So, they claim to be card-carrying skinheads - not because they subscribe to any skinhead philosophy, but because they like the music...

Got it.

They'll get along great with all the devout Roman Catholics who don't believe in God - but just like the unleavened bread they use in the Eucharist.

:biggrin:
 
Last edited by a moderator:
  • #16
loseyourname
Staff Emeritus
Gold Member
1,782
5
I am surprised I was not aware of this.

I'm surprised, too. The Democratic National Convention has been doing this for almost twenty years. I remember back when they held it in LA, the protesters were relegated to Pershing Square, a mile away from the Staples Center where the convention was actually taking place.
 
  • #17
Astronuc
Staff Emeritus
Science Advisor
19,945
3,468
I believe the right to free speech is the right to try to make other people listen to you,
Um, no. There is no right to try and make other people listen to you. That is an infringement upon others.

The original intent was to allow one to publicly express one's ideas or thoughts without punishment (arbitrarily or capriciously). Expressing one's ideas publicly is not the same as trying to 'make' others listent to one.

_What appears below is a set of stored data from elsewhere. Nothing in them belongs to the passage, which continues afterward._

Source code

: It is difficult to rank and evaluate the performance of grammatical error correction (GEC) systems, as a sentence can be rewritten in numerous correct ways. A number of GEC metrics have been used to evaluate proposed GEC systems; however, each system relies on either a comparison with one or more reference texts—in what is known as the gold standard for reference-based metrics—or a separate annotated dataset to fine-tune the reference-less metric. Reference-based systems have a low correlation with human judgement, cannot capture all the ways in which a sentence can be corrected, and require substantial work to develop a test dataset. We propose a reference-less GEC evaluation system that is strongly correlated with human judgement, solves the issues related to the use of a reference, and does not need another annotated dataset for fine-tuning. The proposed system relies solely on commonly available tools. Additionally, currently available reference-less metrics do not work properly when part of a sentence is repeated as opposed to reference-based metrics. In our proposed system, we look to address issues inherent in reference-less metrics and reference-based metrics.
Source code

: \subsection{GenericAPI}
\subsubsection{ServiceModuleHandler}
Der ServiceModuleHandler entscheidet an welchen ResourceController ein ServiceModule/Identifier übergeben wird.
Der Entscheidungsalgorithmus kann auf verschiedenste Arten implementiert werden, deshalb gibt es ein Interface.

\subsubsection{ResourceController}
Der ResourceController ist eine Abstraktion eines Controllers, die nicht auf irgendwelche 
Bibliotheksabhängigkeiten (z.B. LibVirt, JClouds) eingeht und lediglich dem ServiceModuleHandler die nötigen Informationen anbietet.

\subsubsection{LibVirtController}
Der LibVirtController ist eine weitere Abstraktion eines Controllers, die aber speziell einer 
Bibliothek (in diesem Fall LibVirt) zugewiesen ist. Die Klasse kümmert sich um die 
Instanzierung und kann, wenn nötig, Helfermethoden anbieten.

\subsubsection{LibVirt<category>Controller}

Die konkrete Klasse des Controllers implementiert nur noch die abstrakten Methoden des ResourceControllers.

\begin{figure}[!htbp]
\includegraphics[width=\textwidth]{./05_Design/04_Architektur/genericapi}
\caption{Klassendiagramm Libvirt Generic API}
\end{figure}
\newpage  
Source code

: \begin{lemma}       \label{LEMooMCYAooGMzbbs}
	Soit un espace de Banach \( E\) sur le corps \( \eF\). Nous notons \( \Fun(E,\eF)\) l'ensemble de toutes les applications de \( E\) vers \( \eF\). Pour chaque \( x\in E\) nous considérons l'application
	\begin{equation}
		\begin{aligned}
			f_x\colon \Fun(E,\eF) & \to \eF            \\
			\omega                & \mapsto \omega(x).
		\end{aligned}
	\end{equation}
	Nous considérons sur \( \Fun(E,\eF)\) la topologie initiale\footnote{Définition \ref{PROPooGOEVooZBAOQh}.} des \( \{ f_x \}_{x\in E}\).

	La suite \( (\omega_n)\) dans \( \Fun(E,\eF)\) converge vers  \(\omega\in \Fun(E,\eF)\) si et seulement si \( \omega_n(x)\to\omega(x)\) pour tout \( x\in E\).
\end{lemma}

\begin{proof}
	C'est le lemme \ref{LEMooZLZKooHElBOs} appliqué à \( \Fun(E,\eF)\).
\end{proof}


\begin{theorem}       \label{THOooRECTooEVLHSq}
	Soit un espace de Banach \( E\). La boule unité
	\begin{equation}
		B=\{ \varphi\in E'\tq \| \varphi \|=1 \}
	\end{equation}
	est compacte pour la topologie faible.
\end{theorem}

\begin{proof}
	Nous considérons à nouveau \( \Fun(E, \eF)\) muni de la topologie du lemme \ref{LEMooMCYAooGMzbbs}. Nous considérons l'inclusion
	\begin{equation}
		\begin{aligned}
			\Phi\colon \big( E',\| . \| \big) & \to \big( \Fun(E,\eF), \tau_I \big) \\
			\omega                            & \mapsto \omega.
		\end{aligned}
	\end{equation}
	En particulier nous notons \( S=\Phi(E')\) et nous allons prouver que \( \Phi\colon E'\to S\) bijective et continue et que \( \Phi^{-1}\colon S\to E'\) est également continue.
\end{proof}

Similarly, freedom of the press was intended to allow one to publish in print one's ideas or opinions without punishment (arbitrarily or capriciously). Freedom of speech and press have evolved in entirely different ways.

Now, there are provisions against slander and libel. There are provisions to prosecute those who verbally or in writing advocate the disruption of social order or overthrow of government. Inciting people to riot is illegal. Inciting people to overthrow by illegal means is illegal.

If one wishes to publicly express one's opinions, one is certainly 'free' to rent an appropriate venue, e.g. an auditorium or pavilion, to which one may invite the public to hear one's views. Similarly, one may write pamplets and distribute, but not forcefully, the literature to the public. One may publish one's opinions in a newspaper or other print media at the discretion of the owners/publishers of the media.

Freedom of speech/press does not imply free of expense.
 
  • #18
devil-fire
from the first wiki link "Reporters are often barred by local officials from displaying these protesters on camera or speaking to them within the zone". this sounds like protesters in the zones designated for lawfull protests are often prevented from being viewed.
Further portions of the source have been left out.